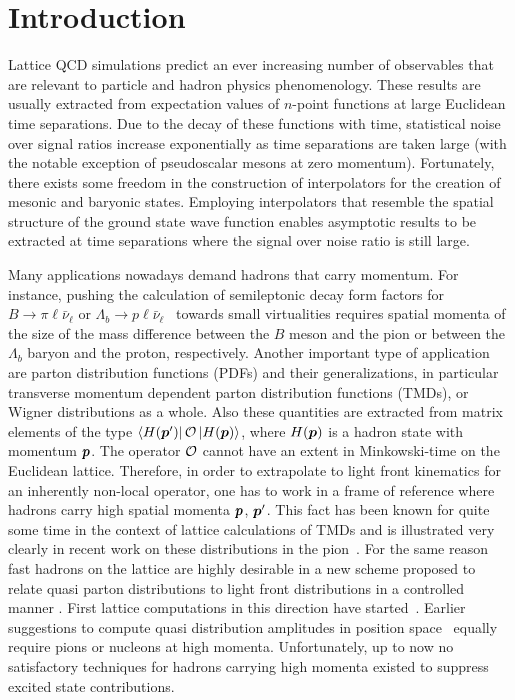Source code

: \section{Introduction}
Lattice QCD simulations predict an ever increasing number of observables
that are relevant to particle and hadron physics phenomenology.
These results are usually extracted from expectation values
of $n$-point functions at large Euclidean time separations.
Due to the decay of these functions with time, statistical noise
over signal ratios increase exponentially as time separations
are taken large (with the notable exception of pseudoscalar
mesons at zero momentum).
Fortunately, there exists some freedom in the construction of interpolators
for the creation of mesonic and baryonic states. Employing interpolators
that resemble the spatial structure of
the ground state wave function enables asymptotic results to be extracted at
time separations where the signal over noise ratio is still large.

Many applications nowadays demand hadrons that carry momentum.
For instance, pushing the calculation of semileptonic decay form
factors for $B\rightarrow\pi\ell\bar{\nu}_{\ell}$ or
$\Lambda_b\rightarrow p\ell\bar{\nu}_{\ell}$~\cite{Detmold:2015aaa}
towards small virtualities requires spatial momenta of the
size of the mass difference between the $B$ meson and
the pion or between the $\Lambda_b$ baryon and the proton, respectively.
Another important type of application are parton distribution functions (PDFs) and their generalizations, in particular transverse momentum dependent parton distribution functions (TMDs), or Wigner distributions as a whole. 
Also these quantities are extracted from matrix elements of the type $ \bra{H(\vect{p}')} \oper \ket{H(\vect{p})}$, where $H(\vect{p})$
is a hadron state with momentum $\vect{p}$.
The operator $\oper$ cannot have an extent in Minkowski-time on the Euclidean
lattice. Therefore, in order to extrapolate to light front kinematics for an inherently non-local operator,
one has to work in a frame of reference where hadrons carry high spatial momenta $\vect{p}$, $\vect{p}'$.
This fact has been known for quite some time in the context of lattice calculations of TMDs \cite{Hagler:2009mb,Musch:2010ka,Musch:2011er} 
and is illustrated very clearly in recent work on these distributions in the pion~\cite{Engelhardt:2015xja}.
For the same reason fast hadrons on the lattice are highly desirable in a new scheme proposed 
to relate quasi parton distributions to light front
distributions in a controlled manner \cite{Ji:2013dva,Ji:2015jwa}.
First lattice
computations in this direction have
started~\cite{Lin:2014zya,Alexandrou:2015rja}.
Earlier suggestions to compute quasi distribution amplitudes
in position space~\cite{Aglietti:1998ur,Abada:2001if,Braun:2007wv}
equally require
pions or nucleons at high momenta. Unfortunately,
up to now no satisfactory techniques for hadrons carrying high momenta
existed to suppress excited
state contributions.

+++

In the listing above, count the lines that contain "light". Give the number and nothing else.

2